Posted on 10/7/25 at 7:16 pm to
Posted by The Boat
Member since Oct 2008
175901 posts
Posted on 10/7/25 at 7:16 pm to
I’m pretty sure if he was racist he wouldn’t give black people guns. There’s a clip at the end of him with some white and black kids shooting guns.
Posted by Basura Blanco
Member since Dec 2011
11467 posts
Posted on 10/7/25 at 7:25 pm to
quote:

Yeah, especially the one where the guy said "my mom & dad worked hard all day & I dont want that for me and my kids"


He was saying he didn't want them to work that hard and not work THEIR land. I wouldn't want to either if I didn't see anything changing.
Posted by Geopardee
Member since Nov 2018
107 posts
Posted on 10/7/25 at 7:28 pm to
quote:

Wondered if anyone else caught that.


It’s a strong name

Humphreys McGee
Posted by FightinTigersDammit
Louisiana North
Member since Mar 2006
46425 posts
Posted on 10/7/25 at 7:43 pm to
They also don't point out that white sharecroppers were very little better off than black sharecroppers
Posted by prostyleoffensetime
Mississippi
Member since Aug 2009
12258 posts
Posted on 10/7/25 at 8:30 pm to
quote:

I’m pretty sure if he was racist he wouldn’t give black people guns. There’s a clip at the end of him with some white and black kids shooting guns.
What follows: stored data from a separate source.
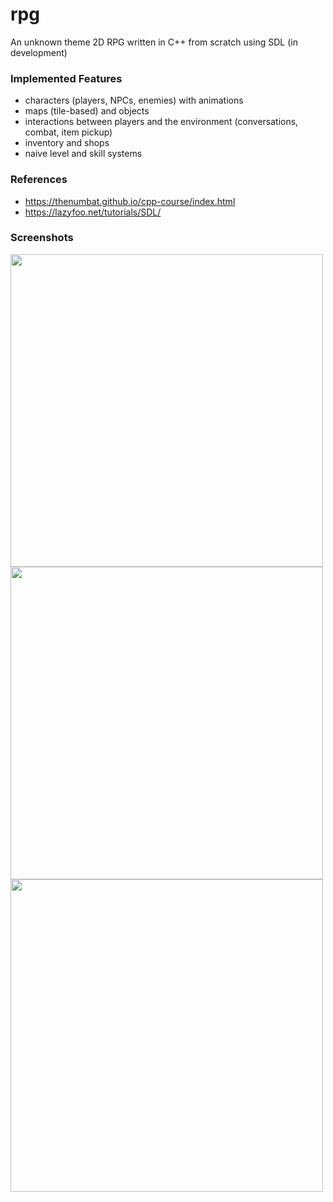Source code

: # rpg
An unknown theme 2D RPG written in C++ from scratch using SDL (in development)

### Implemented Features

- characters (players, NPCs, enemies) with animations
- maps (tile-based) and objects
- interactions between players and the environment (conversations, combat, item pickup)
- inventory and shops
- naive level and skill systems

### References

- https://thenumbat.github.io/cpp-course/index.html
- https://lazyfoo.net/tutorials/SDL/

### Screenshots

<img src="https://user-images.githubusercontent.com/57233990/149397011-773c87dd-17f6-43ce-9b6f-b7baa18595bf.png" width=500px>
<img src="https://user-images.githubusercontent.com/57233990/149397019-038bb432-d66c-45e8-9505-95c9a883ee95.png" width=500px>
<img src="https://user-images.githubusercontent.com/57233990/149397025-116b53d6-20f3-45a7-996b-3db449a312b3.jpg" width=500px>


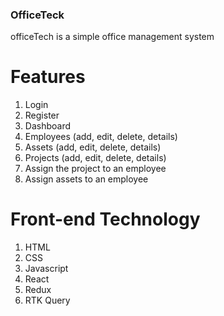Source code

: 
### OfficeTeck
officeTech is a simple office management system

# Features
1. Login
2. Register
3. Dashboard
4. Employees (add, edit, delete, details)
5. Assets (add, edit, delete, details)
6. Projects (add, edit, delete, details)
7. Assign the project to an employee
8. Assign assets to an employee

# Front-end Technology
1. HTML
2. CSS
3. Javascript
4. React
5. Redux
6. RTK Query


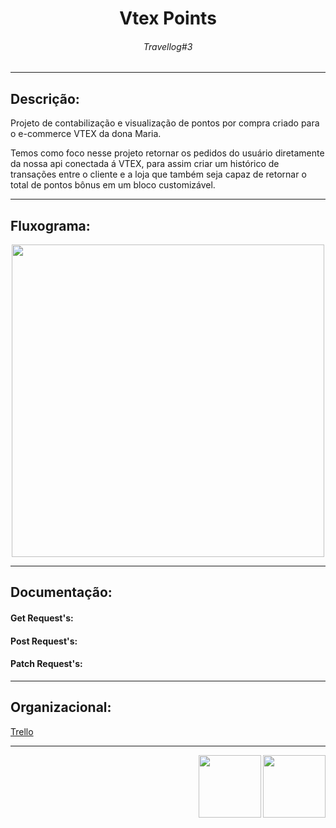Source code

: <h1 align="center"> Vtex Points </h1>
<h6 align="center"> Travellog#3 </h6>

<hr>

<h2>Descrição: </h2>
<p> Projeto de contabilização e visualização de pontos por compra criado para o e-commerce VTEX da dona Maria.</p>
<p> Temos como foco nesse projeto retornar os pedidos do usuário diretamente da nossa api conectada á VTEX, para assim criar um histórico de transações entre o cliente e a loja que também seja capaz de retornar o total de pontos bônus em um bloco customizável.</p>

<hr>

<h2>Fluxograma: </h2>

<div align="center">
<img src="https://user-images.githubusercontent.com/85533288/180004653-ad2b83d7-32ef-4463-9c3f-105fddef693e.png" width="500px"/>
</div>
  
<hr>
  
<h2>Documentação: </h2>

  <h4>Get Request's: </h4>
   <p></p>
   <p></p>
   <p></p>
   
  <h4>Post Request's: </h4>
   <p></p>
   <p></p>
   <p></p>
   
  <h4>Patch Request's: </h4>
   <p></p>
   <p></p>
   <p></p>

<hr>

<h2>Organizacional: </h2>

<a href="https://trello.com/b/VZvKLDVt/api-pontos-organizacional" >Trello</a>

<hr>

<div>
<img src="https://media.giphy.com/avatars/VTEXCommerce/vyFCi9OWdzLC.GIF" width=100px align="right"/>
<img src="https://pbs.twimg.com/media/DyLSj2WXcAARVtw.png" width=100px align="right"/>
</div>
The dynamic of that era of plantation life is really interesting.

The black sharecropper was really loyal to the farm, but also the high majority really had nowhere to go and owed money to the plantation.

The Humphrey McGee types also were loyal to good sharecroppers and saw those people as extended family.

While they didn’t go to church together and what not, as they died off the black families would still invite the plantation owners to the funeral to sit with the black family, and vice versa to a lesser extent.

White children of that time also basically had two mothers. They had their parents obviously, but there’d also be a sharecroppers wife that would tend the house, cook, etc. The plantation owners children that were raised on the farm consider themselves “raised” by these black ladies.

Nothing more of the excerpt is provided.